De Staat en de ziekenhuizen vorderden dat de bonden zouden worden veroordeeld om de staking op te schorten en hun leden op te roepen tot werkhervatting, op straffe van een dwangsom. Zij vorderden dit omdat zij van mening waren dat de bonden ten onrechte het middel van staking hanteerden terwijl er geen sprake is van een arbeidsconflict. De aanleiding voor deze vordering was het feit dat de Staat en de ziekenhuizen in een geschil kwamen met de bonden naar aanleiding van de uitkering van een toelage, namelijk de overbruggings-wervings- en behoud toelage, anders genoemd de braindrain-toelage. De bonden hadden er in juli 2024 op aangedrongen dat de toelage werd uitgekeerd. De Minister van Volksgezondheid had in reactie daarop aan de bonden medegedeeld dat het niet mogelijk was om de toelage in juli 2024 uit te keren. De bonden hebben daarna bij schrijven aan de Minister van Volksgezondheid medegedeeld dat deze de gelegenheid heeft tot 15 augustus 2024 om 12.00 uur om de toelage uit te keren. In het schrijven stond dat, indien de Minister geen gehoor gaf aan het verzoek, de vakbondsmiddelen zouden worden ingezet. Doordat de toelage niet is uitgekeerd zijn de bonden in staking gegaan.

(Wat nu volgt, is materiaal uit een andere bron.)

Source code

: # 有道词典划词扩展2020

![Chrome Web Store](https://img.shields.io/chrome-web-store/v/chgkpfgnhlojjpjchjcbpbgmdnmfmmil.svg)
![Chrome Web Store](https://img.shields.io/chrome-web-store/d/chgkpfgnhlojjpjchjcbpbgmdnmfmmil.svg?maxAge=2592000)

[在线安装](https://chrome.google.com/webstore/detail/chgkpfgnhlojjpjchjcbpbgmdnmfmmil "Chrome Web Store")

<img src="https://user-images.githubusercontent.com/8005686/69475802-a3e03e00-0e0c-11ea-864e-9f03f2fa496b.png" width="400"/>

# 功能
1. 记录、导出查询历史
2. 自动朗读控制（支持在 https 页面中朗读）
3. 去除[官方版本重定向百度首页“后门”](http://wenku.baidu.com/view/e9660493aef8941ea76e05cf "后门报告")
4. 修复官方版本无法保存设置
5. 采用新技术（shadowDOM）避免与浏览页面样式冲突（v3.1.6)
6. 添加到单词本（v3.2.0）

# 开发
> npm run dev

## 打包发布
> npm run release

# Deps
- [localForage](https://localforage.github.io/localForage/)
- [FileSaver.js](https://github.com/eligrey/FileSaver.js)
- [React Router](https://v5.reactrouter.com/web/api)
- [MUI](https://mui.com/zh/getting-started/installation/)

De bonden hebben tijdens het kortgeding verweer gevoerd waarbij zij hebben aangevoerd dat zij het middel van staking niet ten onrechte hebben aangewend. Zij stellen dat zij recht hebben op de uitkering van de toelage.
Op 20 augustus 2024 heeft de kantonrechter uitspraak gedaan in de zaak. De kantonrechter heeft beslist dat de bonden voor het geschil dat is gerezen tussen partijen over de vraag of in juli 2024 de toelage uitgekeerd moest worden, niet in staking mochten gaan. De kantonrechter heeft geoordeeld dat de bonden dat geschil aan de rechter hadden moeten voorleggen en niet over hadden mogen gaan tot werkneerlegging. De bonden zijn daarom veroordeeld om binnen een uur na de uitspraak van het vonnis de staking op te heffen en de leden op te dragen om het werk te hervatten.